## Task
Whatever appears in the records apart from pictures must be reproduced exactly.

## Data for analysis
_ _ _

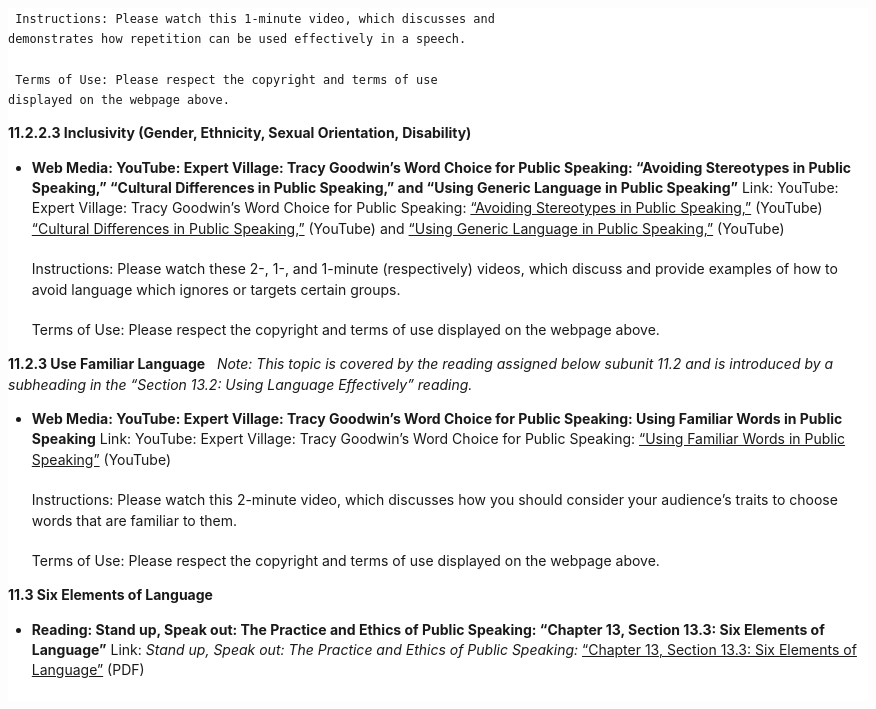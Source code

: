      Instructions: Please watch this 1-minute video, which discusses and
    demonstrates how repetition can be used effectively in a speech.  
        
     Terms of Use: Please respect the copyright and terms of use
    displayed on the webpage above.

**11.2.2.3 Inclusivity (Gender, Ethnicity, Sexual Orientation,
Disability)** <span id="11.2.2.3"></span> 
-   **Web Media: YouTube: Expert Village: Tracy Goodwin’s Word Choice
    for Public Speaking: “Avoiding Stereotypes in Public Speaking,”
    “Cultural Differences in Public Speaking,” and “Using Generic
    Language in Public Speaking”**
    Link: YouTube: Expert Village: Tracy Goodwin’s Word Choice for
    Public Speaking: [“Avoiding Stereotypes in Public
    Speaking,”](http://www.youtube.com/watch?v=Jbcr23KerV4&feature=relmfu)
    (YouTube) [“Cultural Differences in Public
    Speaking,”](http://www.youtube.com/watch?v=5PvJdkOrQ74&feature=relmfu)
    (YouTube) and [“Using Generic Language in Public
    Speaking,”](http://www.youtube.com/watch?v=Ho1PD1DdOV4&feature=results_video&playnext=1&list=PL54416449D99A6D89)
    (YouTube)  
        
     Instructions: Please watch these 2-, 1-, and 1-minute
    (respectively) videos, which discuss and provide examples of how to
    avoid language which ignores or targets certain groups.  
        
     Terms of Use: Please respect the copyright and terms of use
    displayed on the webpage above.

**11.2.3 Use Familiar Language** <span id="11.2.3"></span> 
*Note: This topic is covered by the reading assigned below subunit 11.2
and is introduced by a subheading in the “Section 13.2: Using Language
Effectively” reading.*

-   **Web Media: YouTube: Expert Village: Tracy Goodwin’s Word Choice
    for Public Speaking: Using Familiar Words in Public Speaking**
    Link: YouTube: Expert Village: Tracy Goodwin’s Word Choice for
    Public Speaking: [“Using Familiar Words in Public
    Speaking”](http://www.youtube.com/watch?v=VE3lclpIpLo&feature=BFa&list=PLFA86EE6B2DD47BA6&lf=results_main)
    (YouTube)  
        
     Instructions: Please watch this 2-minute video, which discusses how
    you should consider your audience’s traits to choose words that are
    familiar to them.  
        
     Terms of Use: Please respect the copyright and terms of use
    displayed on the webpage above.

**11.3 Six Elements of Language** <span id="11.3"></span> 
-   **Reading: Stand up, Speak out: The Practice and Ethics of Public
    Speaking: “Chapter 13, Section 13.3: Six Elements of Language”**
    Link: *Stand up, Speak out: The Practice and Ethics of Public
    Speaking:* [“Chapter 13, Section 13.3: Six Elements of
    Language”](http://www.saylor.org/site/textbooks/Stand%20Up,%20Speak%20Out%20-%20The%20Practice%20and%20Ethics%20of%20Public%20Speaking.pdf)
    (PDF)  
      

_ _ _

## Reply
Source code

:      Instructions: Please watch this 1-minute video, which discusses and
    demonstrates how repetition can be used effectively in a speech.  
        
     Terms of Use: Please respect the copyright and terms of use
    displayed on the webpage above.

**11.2.2.3 Inclusivity (Gender, Ethnicity, Sexual Orientation,
Disability)** <span id="11.2.2.3"></span> 
-   **Web Media: YouTube: Expert Village: Tracy Goodwin’s Word Choice
    for Public Speaking: “Avoiding Stereotypes in Public Speaking,”
    “Cultural Differences in Public Speaking,” and “Using Generic
    Language in Public Speaking”**
    Link: YouTube: Expert Village: Tracy Goodwin’s Word Choice for
    Public Speaking: [“Avoiding Stereotypes in Public
    Speaking,”](http://www.youtube.com/watch?v=Jbcr23KerV4&feature=relmfu)
    (YouTube) [“Cultural Differences in Public
    Speaking,”](http://www.youtube.com/watch?v=5PvJdkOrQ74&feature=relmfu)
    (YouTube) and [“Using Generic Language in Public
    Speaking,”](http://www.youtube.com/watch?v=Ho1PD1DdOV4&feature=results_video&playnext=1&list=PL54416449D99A6D89)
    (YouTube)  
        
     Instructions: Please watch these 2-, 1-, and 1-minute
    (respectively) videos, which discuss and provide examples of how to
    avoid language which ignores or targets certain groups.  
        
     Terms of Use: Please respect the copyright and terms of use
    displayed on the webpage above.

**11.2.3 Use Familiar Language** <span id="11.2.3"></span> 
*Note: This topic is covered by the reading assigned below subunit 11.2
and is introduced by a subheading in the “Section 13.2: Using Language
Effectively” reading.*

-   **Web Media: YouTube: Expert Village: Tracy Goodwin’s Word Choice
    for Public Speaking: Using Familiar Words in Public Speaking**
    Link: YouTube: Expert Village: Tracy Goodwin’s Word Choice for
    Public Speaking: [“Using Familiar Words in Public
    Speaking”](http://www.youtube.com/watch?v=VE3lclpIpLo&feature=BFa&list=PLFA86EE6B2DD47BA6&lf=results_main)
    (YouTube)  
        
     Instructions: Please watch this 2-minute video, which discusses how
    you should consider your audience’s traits to choose words that are
    familiar to them.  
        
     Terms of Use: Please respect the copyright and terms of use
    displayed on the webpage above.

**11.3 Six Elements of Language** <span id="11.3"></span> 
-   **Reading: Stand up, Speak out: The Practice and Ethics of Public
    Speaking: “Chapter 13, Section 13.3: Six Elements of Language”**
    Link: *Stand up, Speak out: The Practice and Ethics of Public
    Speaking:* [“Chapter 13, Section 13.3: Six Elements of
    Language”](http://www.saylor.org/site/textbooks/Stand%20Up,%20Speak%20Out%20-%20The%20Practice%20and%20Ethics%20of%20Public%20Speaking.pdf)
    (PDF)  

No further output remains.